And her dream continues through to when she accepts the Republican nomination for president of the “United” States, when she says from the podium at that imaginary convention hall:
“I love the red, white and blue. America! But we have a problem now between the god-loving Red States and the radical communist pedophiliac Blue States. As your president, I ensure to achieve a compromise, by force if needed, so that all states are White states. And yes, I am open to the debate, amongst certain respected QAnon quarters, as to whether or not slavery was indeed such an evil thing. Everything’s on the table with me. If an enslavement work program for people who are not of accepted color-skin could economically put the country I love back onto the path of prosperity, I’m all ears and full of ideas. God bless America.”
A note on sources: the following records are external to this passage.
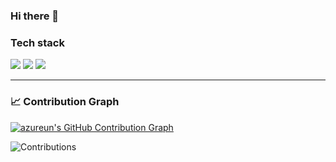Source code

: ### Hi there 👋

### Tech stack
<img src="https://img.shields.io/badge/React-61DAFB?style=round-square&logo=React&logoColor=black"/> <img src="https://img.shields.io/badge/TypeScript-3178C6?style=round-square&logo=typescript&logoColor=white"/> <img src="https://img.shields.io/badge/Python-3776AB?style=round-square&logo=python&logoColor=white"/>

---

### 📈 Contribution Graph
[![azureun's GitHub Contribution Graph](https://github-readme-activity-graph.cyclic.app/graph?username=azureun&theme=react-dark)](https://github.com/Ashutosh00710/github-readme-activity-graph)

![Contributions](./contributions.svg)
And just so you’s know, here’s a little background to peruse on U.S. Rep. Greene from a year ago, late February 2022:
nymag.com/intelligencer/2022/02/marjorie-taylor-greene-spoke-at-white-nationalist-event.html
(To save you some precious reading time, the first paragraph to this story is this: “Congresswoman Marjorie Taylor Greene appeared at a white-nationalist conference on Friday night where Vladimir Putin was cheered and Adolf Hitler was praised.”
Yeah, focking swell.
So, Marj, but a “national” divorce? OK then, I’m thinking your team can have Texas and Florida in a heartbeat and… we’ll toss in Oklahoma, Arkansas, Indiana and Wy-focking-oming to boot. For the Blues, it’s time they transform American Samoa, Guam, Puerto Rica and Washington D.-focking-C. into legitimate states of the Union like they finally ought to be. And yes, God bless America, you betcha.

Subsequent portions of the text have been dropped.